- _Problem requirements_
If a line below contains the string "imgur", return that line.

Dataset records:
-=-=-=-=-

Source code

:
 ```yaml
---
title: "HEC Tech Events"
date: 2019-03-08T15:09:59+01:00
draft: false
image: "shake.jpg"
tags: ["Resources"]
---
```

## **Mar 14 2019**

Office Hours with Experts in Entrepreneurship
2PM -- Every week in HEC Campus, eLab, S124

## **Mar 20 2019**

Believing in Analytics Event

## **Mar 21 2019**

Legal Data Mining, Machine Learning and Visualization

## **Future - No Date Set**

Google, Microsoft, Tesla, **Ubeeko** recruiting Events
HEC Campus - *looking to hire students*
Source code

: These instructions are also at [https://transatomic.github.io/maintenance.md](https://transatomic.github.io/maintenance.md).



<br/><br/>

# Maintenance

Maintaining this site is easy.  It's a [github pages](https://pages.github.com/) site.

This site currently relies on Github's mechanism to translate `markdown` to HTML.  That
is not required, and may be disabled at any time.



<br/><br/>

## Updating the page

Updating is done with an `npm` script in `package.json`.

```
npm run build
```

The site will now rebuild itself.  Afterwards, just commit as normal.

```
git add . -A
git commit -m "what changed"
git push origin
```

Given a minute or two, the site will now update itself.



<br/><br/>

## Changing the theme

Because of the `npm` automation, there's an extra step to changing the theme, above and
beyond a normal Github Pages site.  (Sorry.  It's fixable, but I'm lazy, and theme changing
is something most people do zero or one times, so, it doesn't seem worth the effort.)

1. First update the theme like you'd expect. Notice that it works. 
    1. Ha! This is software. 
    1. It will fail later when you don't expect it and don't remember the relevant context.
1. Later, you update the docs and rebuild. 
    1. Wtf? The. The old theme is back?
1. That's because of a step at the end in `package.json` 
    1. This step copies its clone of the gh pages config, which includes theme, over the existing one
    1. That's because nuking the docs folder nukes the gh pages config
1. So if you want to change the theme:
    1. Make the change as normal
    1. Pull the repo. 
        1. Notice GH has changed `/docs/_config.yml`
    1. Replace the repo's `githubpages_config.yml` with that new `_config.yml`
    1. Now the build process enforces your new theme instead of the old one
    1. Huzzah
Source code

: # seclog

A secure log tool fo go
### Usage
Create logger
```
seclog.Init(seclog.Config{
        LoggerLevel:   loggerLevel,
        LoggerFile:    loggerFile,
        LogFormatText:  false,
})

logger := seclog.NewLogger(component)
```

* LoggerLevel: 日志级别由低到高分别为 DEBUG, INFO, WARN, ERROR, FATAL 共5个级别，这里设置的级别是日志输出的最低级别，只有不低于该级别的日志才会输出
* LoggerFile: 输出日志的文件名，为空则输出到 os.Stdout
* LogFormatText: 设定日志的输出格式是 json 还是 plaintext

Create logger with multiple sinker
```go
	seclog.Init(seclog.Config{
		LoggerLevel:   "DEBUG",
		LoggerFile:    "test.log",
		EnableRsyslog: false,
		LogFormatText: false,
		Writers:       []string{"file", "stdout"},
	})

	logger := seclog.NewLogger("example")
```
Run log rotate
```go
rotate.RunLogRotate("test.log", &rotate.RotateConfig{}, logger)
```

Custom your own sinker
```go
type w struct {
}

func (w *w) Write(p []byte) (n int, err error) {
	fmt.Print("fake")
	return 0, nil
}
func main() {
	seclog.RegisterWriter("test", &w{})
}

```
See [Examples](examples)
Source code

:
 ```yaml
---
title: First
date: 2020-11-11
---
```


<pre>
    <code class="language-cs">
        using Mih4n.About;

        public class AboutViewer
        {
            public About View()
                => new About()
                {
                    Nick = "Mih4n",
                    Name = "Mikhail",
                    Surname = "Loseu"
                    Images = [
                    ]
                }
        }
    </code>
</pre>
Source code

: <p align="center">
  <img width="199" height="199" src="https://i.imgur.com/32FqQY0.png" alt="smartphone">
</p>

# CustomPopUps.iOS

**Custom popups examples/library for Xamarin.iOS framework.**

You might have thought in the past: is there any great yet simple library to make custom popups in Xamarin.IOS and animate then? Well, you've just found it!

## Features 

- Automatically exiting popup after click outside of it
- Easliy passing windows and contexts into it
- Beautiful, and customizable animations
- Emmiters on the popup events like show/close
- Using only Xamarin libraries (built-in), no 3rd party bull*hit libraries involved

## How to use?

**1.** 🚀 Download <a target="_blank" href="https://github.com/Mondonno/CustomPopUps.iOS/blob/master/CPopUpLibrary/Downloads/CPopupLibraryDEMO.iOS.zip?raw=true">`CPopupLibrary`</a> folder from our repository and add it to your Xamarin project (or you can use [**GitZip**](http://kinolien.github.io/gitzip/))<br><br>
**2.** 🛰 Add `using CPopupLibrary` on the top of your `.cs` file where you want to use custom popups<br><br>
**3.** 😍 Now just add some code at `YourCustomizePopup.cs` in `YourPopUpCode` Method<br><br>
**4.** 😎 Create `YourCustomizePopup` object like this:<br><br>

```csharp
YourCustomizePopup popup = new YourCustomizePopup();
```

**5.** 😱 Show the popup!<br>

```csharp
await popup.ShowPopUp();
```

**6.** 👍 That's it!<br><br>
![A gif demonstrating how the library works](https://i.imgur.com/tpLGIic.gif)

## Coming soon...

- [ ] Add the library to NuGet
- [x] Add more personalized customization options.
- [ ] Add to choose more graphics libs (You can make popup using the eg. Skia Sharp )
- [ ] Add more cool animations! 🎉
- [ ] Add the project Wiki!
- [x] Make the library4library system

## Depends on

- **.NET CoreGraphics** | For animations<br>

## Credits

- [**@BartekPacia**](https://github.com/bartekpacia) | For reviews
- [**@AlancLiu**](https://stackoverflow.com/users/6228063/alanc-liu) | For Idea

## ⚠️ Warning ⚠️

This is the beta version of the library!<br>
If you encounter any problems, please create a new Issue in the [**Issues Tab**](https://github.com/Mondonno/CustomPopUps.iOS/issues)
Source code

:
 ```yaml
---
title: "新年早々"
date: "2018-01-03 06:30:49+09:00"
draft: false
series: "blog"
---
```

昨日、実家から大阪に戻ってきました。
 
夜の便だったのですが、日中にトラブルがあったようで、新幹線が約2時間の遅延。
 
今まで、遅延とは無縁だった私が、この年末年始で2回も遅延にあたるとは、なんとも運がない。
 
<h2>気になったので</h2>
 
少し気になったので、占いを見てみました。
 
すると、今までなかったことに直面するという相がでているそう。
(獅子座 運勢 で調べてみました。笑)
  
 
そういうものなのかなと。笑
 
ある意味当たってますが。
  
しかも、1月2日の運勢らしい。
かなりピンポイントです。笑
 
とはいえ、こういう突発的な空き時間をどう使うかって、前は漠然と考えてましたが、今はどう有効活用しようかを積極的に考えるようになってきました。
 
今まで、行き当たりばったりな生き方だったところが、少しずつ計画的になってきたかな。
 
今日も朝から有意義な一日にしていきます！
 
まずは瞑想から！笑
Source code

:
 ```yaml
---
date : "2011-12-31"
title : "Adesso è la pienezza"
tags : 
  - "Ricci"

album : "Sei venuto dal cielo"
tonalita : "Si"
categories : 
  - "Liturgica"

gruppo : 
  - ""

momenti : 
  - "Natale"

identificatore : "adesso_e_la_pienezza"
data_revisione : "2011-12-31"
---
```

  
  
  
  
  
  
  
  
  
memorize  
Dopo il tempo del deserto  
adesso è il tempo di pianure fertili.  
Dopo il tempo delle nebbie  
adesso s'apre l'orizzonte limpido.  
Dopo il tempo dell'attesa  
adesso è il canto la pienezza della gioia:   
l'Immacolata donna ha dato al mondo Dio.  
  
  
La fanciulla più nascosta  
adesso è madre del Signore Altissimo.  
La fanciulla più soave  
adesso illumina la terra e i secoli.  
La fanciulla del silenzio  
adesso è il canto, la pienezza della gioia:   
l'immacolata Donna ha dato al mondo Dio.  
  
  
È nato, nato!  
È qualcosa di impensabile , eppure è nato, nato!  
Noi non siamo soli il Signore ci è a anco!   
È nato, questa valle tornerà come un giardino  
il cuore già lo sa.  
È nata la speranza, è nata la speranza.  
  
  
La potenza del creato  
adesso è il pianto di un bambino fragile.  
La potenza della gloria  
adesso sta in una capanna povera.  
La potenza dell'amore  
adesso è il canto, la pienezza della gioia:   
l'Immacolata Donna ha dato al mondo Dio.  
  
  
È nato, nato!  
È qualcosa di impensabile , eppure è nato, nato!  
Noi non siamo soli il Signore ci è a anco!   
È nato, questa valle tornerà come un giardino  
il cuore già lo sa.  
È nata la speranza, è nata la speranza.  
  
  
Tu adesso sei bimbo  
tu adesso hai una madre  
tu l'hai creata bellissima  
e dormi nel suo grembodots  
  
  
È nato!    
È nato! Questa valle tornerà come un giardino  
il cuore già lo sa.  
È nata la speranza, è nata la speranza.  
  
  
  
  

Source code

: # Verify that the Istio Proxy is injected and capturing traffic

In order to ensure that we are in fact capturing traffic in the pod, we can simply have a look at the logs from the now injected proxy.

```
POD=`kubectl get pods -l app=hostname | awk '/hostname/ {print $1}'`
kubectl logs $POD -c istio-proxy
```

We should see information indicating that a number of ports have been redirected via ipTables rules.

-=-=-=-=-

- _Answer section_
  <img width="199" height="199" src="https://i.imgur.com/32FqQY0.png" alt="smartphone">
![A gif demonstrating how the library works](https://i.imgur.com/tpLGIic.gif)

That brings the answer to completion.